Can I do anything to help track down this issue?

I tried loopback, that doesn't suit my testcase, as I can't get stats
out of loopback device.
nilfs/loop works fine most of the time, but becomes sluggish (still
usable) when cleanerd has to do some work.

d.

On 26 May 2011 21:38, Ryusuke Konishi <konishi.ryusuke-Zyj7fXuS5i5L9jVzuh4AOg@public.gmane.org> wrote:
> Hi,
> On Thu, 26 May 2011 13:24:22 -0700, Dima Tisnek wrote:
>> Hi Dexen,
>>
>> you were spot on, protection time was the culprit.
>>
>> while on the subject, I can see many cases where more is written to
>> the disk in 1h than there is free space (my problem was than entire
>> disk, but it's equivalent), are there any plans to collect earlier
>> rather than enfore protection time when running low on disk?
>>
>> now I set cleaner like this (for accelerated testing):
>>
>> protection_period       1
>> min_clean_segments      10%
>> max_clean_segments      90%
>> clean_check_interval    1
>> selection_policy        timestamp       # timestamp in ascend order
>> nsegments_per_clean     10
>> mc_nsegments_per_clean  100
>> cleaning_interval       10
>> mc_cleaning_interval    1
>> retry_interval          10
>> use_mmap
>> log_priority            info
>>
>> I know some settings are ridiculous, do tell me if I did something
>> completely insane :)
>
> The maximum value of nsegments_per_clean and mc_nsegments_per_clean is
> is 32, and it is cut to the value if greater than that.
>
> Setting a large value for these parameters is actually not sane
> because cleaning one segment consumes 8MB kernel memory at maximum.

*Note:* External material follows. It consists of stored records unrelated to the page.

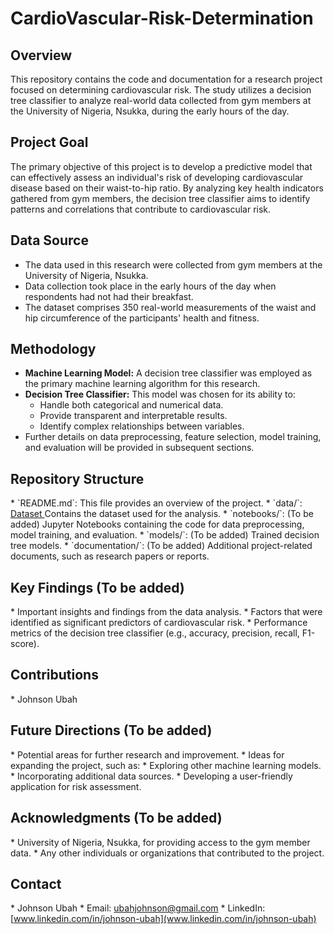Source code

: # CardioVascular-Risk-Determination

## Overview

This repository contains the code and documentation for a research project focused on determining cardiovascular risk. The study utilizes a decision tree classifier to analyze real-world data collected from gym members at the University of Nigeria, Nsukka, during the early hours of the day.

## Project Goal

The primary objective of this project is to develop a predictive model that can effectively assess an individual's risk of developing cardiovascular disease based on their waist-to-hip ratio. By analyzing key health indicators gathered from gym members, the decision tree classifier aims to identify patterns and correlations that contribute to cardiovascular risk.

## Data Source

* The data used in this research were collected from gym members at the University of Nigeria, Nsukka.
* Data collection took place in the early hours of the day when respondents had not had their breakfast.
* The dataset comprises 350 real-world measurements of the waist and hip circumference of the participants' health and fitness.

## Methodology

* **Machine Learning Model:** A decision tree classifier was employed as the primary machine learning algorithm for this research.
* **Decision Tree Classifier:** This model was chosen for its ability to:
    * Handle both categorical and numerical data.
    * Provide transparent and interpretable results.
    * Identify complex relationships between variables.
* Further details on data preprocessing, feature selection, model training, and evaluation will be provided in subsequent sections.

## Repository Structure

\* \`README.md\`: This file provides an overview of the project.
\* \`data/\`: <a href = "https://www.kaggle.com/datasets/johnsonubah/whr-data-sets"> Dataset </a> Contains the dataset used for the analysis.
\* \`notebooks/\`: (To be added) Jupyter Notebooks containing the code for data preprocessing, model training, and evaluation.
\* \`models/\`: (To be added) Trained decision tree models.
\* \`documentation/\`: (To be added) Additional project-related documents, such as research papers or reports.

## Key Findings (To be added)

\* Important insights and findings from the data analysis.
\* Factors that were identified as significant predictors of cardiovascular risk.
\* Performance metrics of the decision tree classifier (e.g., accuracy, precision, recall, F1-score).

## Contributions

\* Johnson Ubah

## Future Directions (To be added)

\* Potential areas for further research and improvement.
\* Ideas for expanding the project, such as:
    * Exploring other machine learning models.
    * Incorporating additional data sources.
    * Developing a user-friendly application for risk assessment.

## Acknowledgments (To be added)

\* University of Nigeria, Nsukka, for providing access to the gym member data.
\* Any other individuals or organizations that contributed to the project.

## Contact

\* Johnson Ubah
\* Email: [ubahjohnson@gmail.com](mailto:ubahjohnson@gmail.com)
\* LinkedIn: [www.linkedin.com/in/johnson-ubah](www.linkedin.com/in/johnson-ubah)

> Decreasing cleaning intervals is better way.
>
> But, unfortunately cleaner daemon does not handle subsecond value for
> these parameters.
>
>> same test (~150K disk traffic per transaction, 10 transactions a
>> second), eventually system begins to swap and then nilfs2 dies leaving
>> this in dmesg:
>>
>> [66598.373596] nilfs_cleanerd: page allocation failure. order:0, mode:0x50
>> [66598.373596] Pid: 30708, comm: nilfs_cleanerd Tainted: G        W
>> 2.6.38-ARCH #1
>> [66598.373596] Call Trace:
>> [66598.373596]  [<c10c563c>] ? __alloc_pages_nodemask+0x54c/0x750
>> [66598.373596]  [<c10ffab8>] ? mem_cgroup_charge_common+0x68/0xb0
>> [66598.373596]  [<c10bf923>] ? find_or_create_page+0x43/0x90
>> [66598.373596]  [<d2344733>] ? nilfs_grab_buffer+0x33/0xc0 [nilfs2]

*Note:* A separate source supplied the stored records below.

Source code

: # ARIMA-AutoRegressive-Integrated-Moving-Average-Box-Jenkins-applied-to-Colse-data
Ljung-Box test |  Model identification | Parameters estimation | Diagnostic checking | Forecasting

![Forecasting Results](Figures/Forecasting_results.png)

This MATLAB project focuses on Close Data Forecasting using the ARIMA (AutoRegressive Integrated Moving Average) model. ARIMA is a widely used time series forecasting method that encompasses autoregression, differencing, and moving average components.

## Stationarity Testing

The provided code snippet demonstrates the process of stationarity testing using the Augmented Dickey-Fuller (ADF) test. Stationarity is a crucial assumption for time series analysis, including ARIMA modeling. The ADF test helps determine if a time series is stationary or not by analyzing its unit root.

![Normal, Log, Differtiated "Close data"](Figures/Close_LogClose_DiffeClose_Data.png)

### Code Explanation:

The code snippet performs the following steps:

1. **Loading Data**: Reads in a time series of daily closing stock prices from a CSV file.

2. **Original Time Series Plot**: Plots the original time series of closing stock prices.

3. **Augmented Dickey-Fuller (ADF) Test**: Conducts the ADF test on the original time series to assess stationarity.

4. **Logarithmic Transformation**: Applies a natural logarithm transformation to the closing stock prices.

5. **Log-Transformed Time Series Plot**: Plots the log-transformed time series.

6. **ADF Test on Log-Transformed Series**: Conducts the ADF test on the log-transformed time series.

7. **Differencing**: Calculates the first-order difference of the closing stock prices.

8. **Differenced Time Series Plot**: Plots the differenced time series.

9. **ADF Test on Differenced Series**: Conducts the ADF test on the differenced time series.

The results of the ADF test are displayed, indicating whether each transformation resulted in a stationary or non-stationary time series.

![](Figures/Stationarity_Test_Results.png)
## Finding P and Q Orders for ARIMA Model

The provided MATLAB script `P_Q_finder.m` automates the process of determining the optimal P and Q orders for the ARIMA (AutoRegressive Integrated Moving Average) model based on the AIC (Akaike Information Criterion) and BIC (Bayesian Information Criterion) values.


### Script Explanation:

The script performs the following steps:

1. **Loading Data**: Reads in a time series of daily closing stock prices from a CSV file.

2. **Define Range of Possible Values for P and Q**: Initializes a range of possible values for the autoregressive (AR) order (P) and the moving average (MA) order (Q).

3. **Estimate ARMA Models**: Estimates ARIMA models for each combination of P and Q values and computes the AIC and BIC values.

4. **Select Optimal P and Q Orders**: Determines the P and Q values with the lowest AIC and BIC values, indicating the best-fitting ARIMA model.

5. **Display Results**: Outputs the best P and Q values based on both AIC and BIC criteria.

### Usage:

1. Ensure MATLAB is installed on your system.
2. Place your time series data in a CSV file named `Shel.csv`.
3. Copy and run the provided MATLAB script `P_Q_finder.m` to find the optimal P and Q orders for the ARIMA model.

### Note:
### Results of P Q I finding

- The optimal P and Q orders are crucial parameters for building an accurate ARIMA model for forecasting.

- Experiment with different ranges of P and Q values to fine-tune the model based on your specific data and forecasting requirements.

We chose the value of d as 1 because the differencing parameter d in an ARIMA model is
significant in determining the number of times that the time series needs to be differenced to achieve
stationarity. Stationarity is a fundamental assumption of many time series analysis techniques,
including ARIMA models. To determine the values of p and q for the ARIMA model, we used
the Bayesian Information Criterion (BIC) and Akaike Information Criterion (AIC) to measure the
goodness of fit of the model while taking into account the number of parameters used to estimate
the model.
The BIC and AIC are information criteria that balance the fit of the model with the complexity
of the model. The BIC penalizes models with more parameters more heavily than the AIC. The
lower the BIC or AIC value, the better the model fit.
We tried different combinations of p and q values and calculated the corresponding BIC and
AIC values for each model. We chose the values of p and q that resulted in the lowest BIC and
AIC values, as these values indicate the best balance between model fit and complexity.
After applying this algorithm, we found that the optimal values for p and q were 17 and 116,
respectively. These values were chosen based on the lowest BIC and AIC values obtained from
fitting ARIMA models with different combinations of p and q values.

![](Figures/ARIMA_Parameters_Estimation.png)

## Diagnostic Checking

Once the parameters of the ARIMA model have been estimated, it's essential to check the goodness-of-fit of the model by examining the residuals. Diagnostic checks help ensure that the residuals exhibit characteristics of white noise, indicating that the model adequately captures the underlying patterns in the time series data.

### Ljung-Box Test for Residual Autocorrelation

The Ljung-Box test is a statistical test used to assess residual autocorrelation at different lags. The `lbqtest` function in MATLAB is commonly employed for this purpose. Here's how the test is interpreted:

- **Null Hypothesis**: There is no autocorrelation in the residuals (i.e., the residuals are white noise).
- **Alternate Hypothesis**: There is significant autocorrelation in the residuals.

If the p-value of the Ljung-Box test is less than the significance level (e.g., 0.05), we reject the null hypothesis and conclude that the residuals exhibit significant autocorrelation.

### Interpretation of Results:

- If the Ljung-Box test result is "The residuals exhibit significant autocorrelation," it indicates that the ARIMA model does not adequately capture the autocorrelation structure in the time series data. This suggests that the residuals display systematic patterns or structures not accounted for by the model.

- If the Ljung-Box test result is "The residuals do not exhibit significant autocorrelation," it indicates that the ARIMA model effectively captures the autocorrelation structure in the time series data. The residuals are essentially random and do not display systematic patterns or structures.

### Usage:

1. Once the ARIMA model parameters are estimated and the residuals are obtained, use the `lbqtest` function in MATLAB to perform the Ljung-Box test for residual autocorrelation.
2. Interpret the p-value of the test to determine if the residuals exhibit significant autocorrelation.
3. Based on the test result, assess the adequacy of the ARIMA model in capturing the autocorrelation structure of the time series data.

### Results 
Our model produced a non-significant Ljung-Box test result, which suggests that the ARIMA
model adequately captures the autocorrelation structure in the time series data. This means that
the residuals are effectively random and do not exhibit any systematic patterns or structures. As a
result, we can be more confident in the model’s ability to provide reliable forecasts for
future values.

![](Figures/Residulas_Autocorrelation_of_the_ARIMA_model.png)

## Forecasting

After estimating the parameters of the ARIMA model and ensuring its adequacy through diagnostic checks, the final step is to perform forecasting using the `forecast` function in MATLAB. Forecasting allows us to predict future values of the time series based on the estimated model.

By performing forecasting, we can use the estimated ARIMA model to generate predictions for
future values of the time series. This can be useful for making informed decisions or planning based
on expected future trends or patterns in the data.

>> [66598.381684] nbd4: Attempted send on closed socket
>> [66598.381684] end_request: I/O error, dev nbd4, sector 461512
>> [66598.394594] nbd4: Attempted send on closed socket
>> [66598.394594] end_request: I/O error, dev nbd4, sector 461760
>> [66598.394594] nbd4: Attempted send on closed socket
>> [66598.394594] end_request: I/O error, dev nbd4, sector 462008
>> [66598.404089]  [<d2357bcc>] ?
>> nilfs_gccache_submit_read_data+0x2c/0x140 [nilfs2]

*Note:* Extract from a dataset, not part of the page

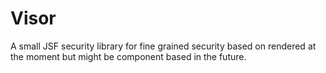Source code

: Visor
=====

A small JSF security library for fine grained security based on rendered at the moment 
but might be component based in the future.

>> [66598.404089]  [<d2358573>] ?
>> nilfs_ioctl_clean_segments.isra.8+0x2e3/0x7a0 [nilfs2]
>> [66598.404089]  [<d2348d09>] ? nilfs_btree_do_lookup+0x1f9/0x290 [nilfs2]
>> [66598.404089]  [<d2358e36>] ? nilfs_ioctl+0x1f6/0x40c [nilfs2]
>> [66598.404089]  [<c1033b14>] ? finish_task_switch+0x34/0xb0
>> [66598.404089]  [<c13192cd>] ? schedule+0x28d/0x9e0
>> [66598.404089]  [<d2358c40>] ? nilfs_ioctl+0x0/0x40c [nilfs2]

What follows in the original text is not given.